YOUR GOAL: Your reply should be an exact copy of the lines from the one that holds "North America |" to the end of the data below.

Start of INPUT

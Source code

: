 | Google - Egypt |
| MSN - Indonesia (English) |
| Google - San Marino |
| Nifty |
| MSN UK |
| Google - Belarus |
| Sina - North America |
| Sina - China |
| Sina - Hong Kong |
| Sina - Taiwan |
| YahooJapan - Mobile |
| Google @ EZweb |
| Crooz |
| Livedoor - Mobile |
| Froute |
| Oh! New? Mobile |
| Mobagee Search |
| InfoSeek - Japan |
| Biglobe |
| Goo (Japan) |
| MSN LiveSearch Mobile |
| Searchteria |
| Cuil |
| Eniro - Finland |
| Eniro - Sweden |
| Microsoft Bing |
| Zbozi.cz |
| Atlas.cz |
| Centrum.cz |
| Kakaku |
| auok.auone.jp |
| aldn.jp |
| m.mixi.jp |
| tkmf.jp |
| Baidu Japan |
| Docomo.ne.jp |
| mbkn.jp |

End of INPUT

WRITTEN REPLY:
| Sina - North America |
| Sina - China |
| Sina - Hong Kong |
| Sina - Taiwan |
| YahooJapan - Mobile |
| Google @ EZweb |
| Crooz |
| Livedoor - Mobile |
| Froute |
| Oh! New? Mobile |
| Mobagee Search |
| InfoSeek - Japan |
| Biglobe |
| Goo (Japan) |
| MSN LiveSearch Mobile |
| Searchteria |
| Cuil |
| Eniro - Finland |
| Eniro - Sweden |
| Microsoft Bing |
| Zbozi.cz |
| Atlas.cz |
| Centrum.cz |
| Kakaku |
| auok.auone.jp |
| aldn.jp |
| m.mixi.jp |
| tkmf.jp |
| Baidu Japan |
| Docomo.ne.jp |
| mbkn.jp |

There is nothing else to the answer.